This completely deranged movie follows Takafumi Katayama, a middle-aged furniture salesman, as he struggles to come to terms with the loss of his wife (who is in a persistent vegetative state following an accident). Wandering through his days, Takafumi (played by Nao Ohmori, who looks for all the world like a Japanese Kevin Spacey) hopes to escape his depression by joining a secretive, mysterious S&M club. The club really has only two rules, he learns: He must be submissive at all times, and he can never leave the club.

A film about surrender, about the schizophrenic disorientation of grief, R100 is shot through with utterly surreal sequences, and rides a compelling (if absurd) conceit: Each member of the crew of dominatrixes (referred to as Queens) who appear at irregular intervals to humiliate and beat Takafumi has a particular skill. (But not the skills you're maybe imagining? One of them is referred to as the Queen of Gobbling, for instance.

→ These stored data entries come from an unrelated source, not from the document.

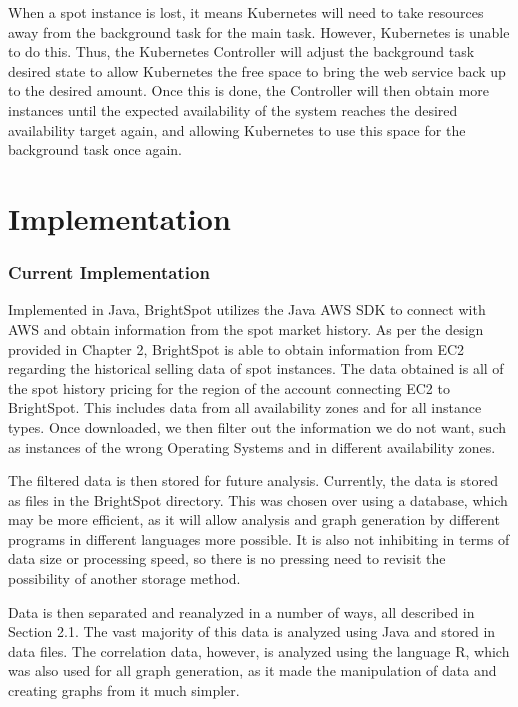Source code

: \documentclass[thesis,proposal]{umassthesis}  %
\begin{document}
When a spot instance is lost, it means Kubernetes will need to take resources away from the background task for the main task. However, Kubernetes is unable to do this. Thus, the Kubernetes Controller will adjust the background task desired state to allow Kubernetes the free space to bring the web service back up to the desired amount. Once this is done, the Controller will then obtain more instances until the expected availability of the system reaches the desired availability target again, and allowing Kubernetes to use this space for the background task once again.








\chapter{Implementation}


\subsection{Current Implementation}
Implemented in Java, BrightSpot utilizes the Java AWS SDK to connect with AWS and obtain information from the spot market history. As per the design provided in Chapter 2, BrightSpot is able to obtain information from EC2 regarding the historical selling data of spot instances. The data obtained is all of the spot history pricing for the region of the account connecting EC2 to BrightSpot. This includes data from all availability zones and for all instance types. Once downloaded, we then filter out the information we do not want, such as instances of the wrong Operating Systems and in different availability zones.\par

The filtered data is then stored for future analysis. Currently, the data is stored as files in the BrightSpot directory. This was chosen over using a database, which may be more efficient, as it will allow analysis and graph generation by different programs in different languages more possible. It is also not inhibiting in terms of data size or processing speed, so there is no pressing need to revisit the possibility of another storage method.\par

Data is then separated and reanalyzed in a number of ways, all described in Section 2.1. The vast majority of this data is analyzed using Java and stored in data files. The correlation data, however, is analyzed using the language R, which was also used for all graph generation, as it made the manipulation of data and creating graphs from it much simpler.\par
\end{document}
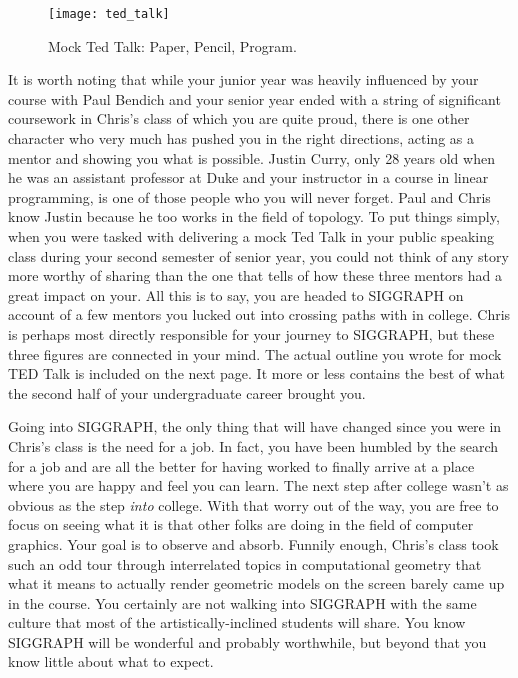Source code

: \documentclass[../main.tex]{subfiles}
\begin{document}
\begin{figure}[h!]
	\centering
	\texttt{[image: ted\_talk]}
	\caption*{Mock Ted Talk: Paper, Pencil, Program.}
\end{figure}

It is worth noting that while your junior year was heavily influenced by your course with Paul Bendich and your senior year ended with a string of significant coursework in Chris's class of which you are quite proud, there is one other character who very much has pushed you in the right directions, acting as a mentor and showing you what is possible. Justin Curry, only 28 years old when he was an assistant professor at Duke and your instructor in a course in linear programming, is one of those people who you will never forget. Paul and Chris know Justin because he too works in the field of topology. To put things simply, when you were tasked with delivering a mock Ted Talk in your public speaking class during your second semester of senior year, you could not think of any story more worthy of sharing than the one that tells of how these three mentors had a great impact on your. All this is to say, you are headed to SIGGRAPH on account of a few mentors you lucked out into crossing paths with in college. Chris is perhaps most directly responsible for your journey to SIGGRAPH, but these three figures are connected in your mind. The actual outline you wrote for mock TED Talk is included on the next page. It more or less contains the best of what the second half of your undergraduate career brought you.

Going into SIGGRAPH, the only thing that will have changed since you were in Chris's class is the need for a job. In fact, you have been humbled by the search for a job and are all the better for having worked to finally arrive at a place where you are happy and feel you can learn. The next step after college wasn't as obvious as the step \textit{into} college. With that worry out of the way, you are free to focus on seeing what it is that other folks are doing in the field of computer graphics. Your goal is to observe and absorb. Funnily enough, Chris's class took such an odd tour through interrelated topics in computational geometry that what it means to actually render geometric models on the screen barely came up in the course. You certainly are not walking into SIGGRAPH with the same culture that most of the artistically-inclined students will share. You know SIGGRAPH will be wonderful and probably worthwhile, but beyond that you know little about what to expect.


\end{document}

She, um, eats people whole.)

Like some psychedelic mash-up of Eyes Wide Shut, The Trial and Naked Lunch, R100 is by turns disgusting, hilarious, and tedious. Though it occasionally pulls back from its main narrative to reveal a broader framework (the secret behind which it would be unfair to give away, but know that the title is a play on the age-restrictive film ratings system in Japan), for the most part the audience must surrender to the demented flow of the thing in order to have any fun. There's not a lot here that makes any sense in a conventional way, so this is a film that will live or die based on the willingness of the audience to submit to its randomness, its imaginative lunacy.

Having pulled most of the colour out of the film, Matsumoto's vision here is grey and cold, austere and lonesome, with occasional splashes of vibrant colour appearing as messages, clues. A capable, if eccentric, director, Matsumoto is at his best when shooting the sly, clever S&M sequences. An early scene in which a Queen stands over Takafumi's shoulder in a sushi restaurant and smashes his dinner with her open palm, piece by piece, before forcing him eat the mush with his fingers, is sinister and powerful. And, in the most memorable scene in the film, the Queen of Saliva's punishment of Takafumi is basically bukkake performance art, a moment of amplified feminist power. It's also completely repulsive and gag-inducing.

But, hey: Midnight Madness, am I right?